Task prompt: Copy each line below in which the string "frac" appears.
══ Given data ══
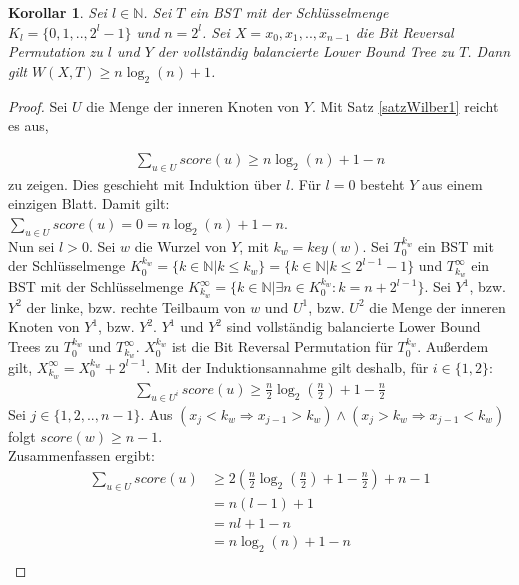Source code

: \documentclass[a4paper,12pt]{article}
\begin{document}
\newtheorem{Korollar1}{Korollar}[section]
\begin{Korollar1} Sei $l \in \mathbb{N}$. Sei $T$ ein BST mit der Schlüsselmenge\\ ${K_l = \{0,1,..,2^l -1\}}$ und $n = 2^l$. Sei $X = x_0, x_1,..,x_{n-1}$ die Bit Reversal Permutation zu $l$ und $Y$ der vollständig balancierte Lower Bound Tree zu $T$. Dann gilt  $W\left(X,T\right) \geq n \log_2 \left(n\right) + 1 $. 
\end{Korollar1}
\begin{proof}
	Sei $U$ die Menge der inneren Knoten von $Y$. Mit Satz \ref{satzWilber1} reicht es aus, 
	
	\begin{align*}
	\sum_{u \in U} {\mathit{score}\left(u\right)} \geq n \log_2\left( n\right) + 1 - n 
	\end{align*} 
	zu zeigen. Dies geschieht mit Induktion über $l$. Für $l = 0$ besteht $Y$ aus einem einzigen Blatt. Damit gilt:\\ $ \sum_{u \in U} {\mathit{score}\left(u\right)} = 0 = n \log_2 \left(n\right) + 1 - n $. \\
	Nun sei $l > 0$. Sei $w$ die Wurzel von $Y$, mit $k_w = \mathit{key}(w)$. Sei $T_0^{k_w}$ ein BST mit der Schlüsselmenge $K_0^{k_w} =\{k \in \mathbb{N}\vert k \leq k_w\} = \{k \in \mathbb{N}\vert k \leq 2^{l-1} - 1\}$ und $T_{k_w}^\infty$ ein BST mit der Schlüsselmenge \mbox{$ K^\infty_{k_w} = \{k \in \mathbb{N}\vert \exists n \in K_0^{k_w}\colon  k = n + 2^{l-1}\}$}. Sei $Y^1$, bzw. $Y^2$ der linke, bzw. rechte Teilbaum von $w$ und $U^1$, bzw. $U^2$ die Menge der inneren Knoten von $Y^1$, bzw. $Y^2$. $Y^1$ und $Y^2$ sind vollständig balancierte Lower Bound Trees zu $T_0^{k_w}$ und $T_{k_w}^\infty$. $X^{k_w}_0$ ist die Bit Reversal Permutation für $T_0^{k_w}$. Außerdem gilt, $X_{k_w}^\infty = X^{k_w}_0 + 2^{l-1}$. Mit der Induktionsannahme gilt deshalb, für $i \in \{1,2\}$:
	\begin{align*}
	\sum_{u \in U^i} {\mathit{score}\left(u\right)} \geq  \frac{n}{2} \log_2 \left(\frac{n}{2} \right) + 1 - \frac{n}{2}  
	\end{align*}
	Sei $j \in \{1, 2,.., n-1\}$. Aus $\left(x_j < k_w \Rightarrow x_{j-1} > k_w \right) \land \left(x_j > k_w \Rightarrow x_{j-1} < k_w \right)$ folgt $\mathit{score}\left(w\right) \geq n-1$. \\
	Zusammenfassen ergibt:
	\begin{align*}
	\sum_{u \in U} {\mathit{score}\left(u\right)} &\geq 2 \left( \frac{n}{2}  \log_2 \left(\frac{n}{2} \right) + 1 - \frac{n}{2} \right) + n - 1\\	
	&= n (l-1)  + 1 \\	
	&= n l + 1 -n \\
	&= n \log_2\left( n\right) + 1 - n\\	
	\end{align*}
	
\end{proof}
\end{document}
═══
Solution for this exercise:
	\sum_{u \in U^i} {\mathit{score}\left(u\right)} \geq  \frac{n}{2} \log_2 \left(\frac{n}{2} \right) + 1 - \frac{n}{2}  
	\sum_{u \in U} {\mathit{score}\left(u\right)} &\geq 2 \left( \frac{n}{2}  \log_2 \left(\frac{n}{2} \right) + 1 - \frac{n}{2} \right) + n - 1\\	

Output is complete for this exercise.